- Born: August 11, 1891 Sofia, Bulgaria
- Died: October 10, 1962 (aged 71) Poland
- Occupation: Architect
- Projects: Austrian Embassy, Sofia Hotel Bulgaria with Concert hall Bulgaria, Sofia The Physics and Mathematics faculty building, Sofia The Telephone Palace, Sofia Aleko mountain hostel

= Stancho Belkovski =

Bulgarian architect

Stancho Belkovski (Станчо Белковски, 1891–1962), was a Bulgarian architect.

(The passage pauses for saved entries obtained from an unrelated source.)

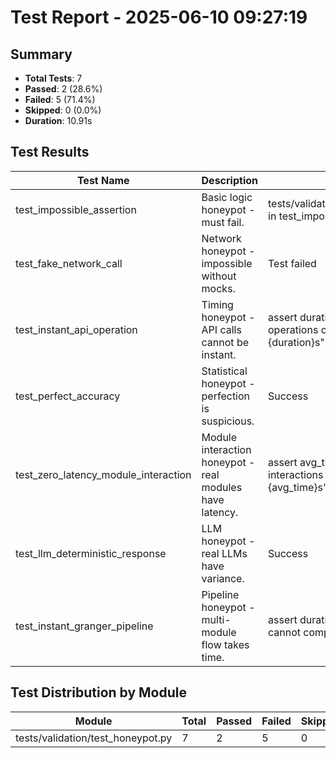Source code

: # Test Report - 2025-06-10 09:27:19

## Summary
- **Total Tests**: 7
- **Passed**: 2 (28.6%)
- **Failed**: 5 (71.4%)
- **Skipped**: 0 (0.0%)
- **Duration**: 10.91s

## Test Results

| Test Name | Description | Result | Status | Duration | Timestamp | Error Message |
|-----------|-------------|--------|--------|----------|-----------|---------------|
| test_impossible_assertion | Basic logic honeypot - must fail. | tests/validation/test_honeypot.py:46: in test_impossible_assertion | Fail | 0.000s | 2025-06-10 09:27:19 | tests/validation/test_honeypot.py:46: in test_impossible_assertion     assert 1 == 2, "If this passe... |
| test_fake_network_call | Network honeypot - impossible without mocks. | Test failed | Fail | 0.047s | 2025-06-10 09:27:19 | ../../../.venv/lib/python3.11/site-packages/urllib3/connection.py:198: in _new_conn     sock = conne... |
| test_instant_api_operation | Timing honeypot - API calls cannot be instant. | assert duration < 0.1, f"Real API operations cannot complete in {duration}s" | Fail | 1.572s | 2025-06-10 09:27:21 | tests/validation/test_honeypot.py:82: in test_instant_api_operation     assert duration < 0.1, f"Rea... |
| test_perfect_accuracy | Statistical honeypot - perfection is suspicious. | Success | Pass | 0.000s | 2025-06-10 09:27:21 |  |
| test_zero_latency_module_interaction | Module interaction honeypot - real modules have latency. | assert avg_time < 0.001, f"Module interactions cannot average {avg_time}s" | Fail | 9.168s | 2025-06-10 09:27:30 | tests/validation/test_honeypot.py:123: in test_zero_latency_module_interaction     assert avg_time <... |
| test_llm_deterministic_response | LLM honeypot - real LLMs have variance. | Success | Pass | 0.000s | 2025-06-10 09:27:30 |  |
| test_instant_granger_pipeline | Pipeline honeypot - multi-module flow takes time. | assert duration > 1.0, f"Full pipeline cannot complete in {duration}s" | Fail | 0.000s | 2025-06-10 09:27:30 | tests/validation/test_honeypot.py:163: in test_instant_granger_pipeline     assert duration > 1.0, f... |

## Test Distribution by Module

| Module | Total | Passed | Failed | Skipped |
|--------|-------|--------|--------|---------|
| tests/validation/test_honeypot.py | 7 | 2 | 5 | 0 |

Belkovski is among the prominent names in the history of the Bulgarian architecture from the beginning and the middle of the 20th century. Some of the landmarks of Sofia were designed by him or with his participation most notably the complex “Bulgaria” at the city centre with a hotel, restaurant and a concert hall. He was the first elected rector (1944–45) of the newly founded Higher Technical School in Sofia which is the predecessor of the University of Architecture, Civil Engineering and Geodesy.

== Biography and career==
Belkovski was born as Stancho Iliev Belkovski on August 11, 1891, in the Bulgarian capital city of Sofia. His parents were teachers. He enrolled architecture at the Technische Hochschule in Charlottenburg (now Technische Universität Berlin), Germany, where he graduated in 1920. After the completion of the institute, he returned to Bulgaria and started working in cooperation with the eminent Bulgarian architect Ivan Vasilyov. From 1925 he briefly worked independently. From 1928 to 1939, Belkovski was a partner with Ivan Danchov, with whom he worked on many of his most famous projects.

In 1944-45, Stancho Belkovski was elected for rector of the Higher Technical School, Sofia where he later established the department of public buildings.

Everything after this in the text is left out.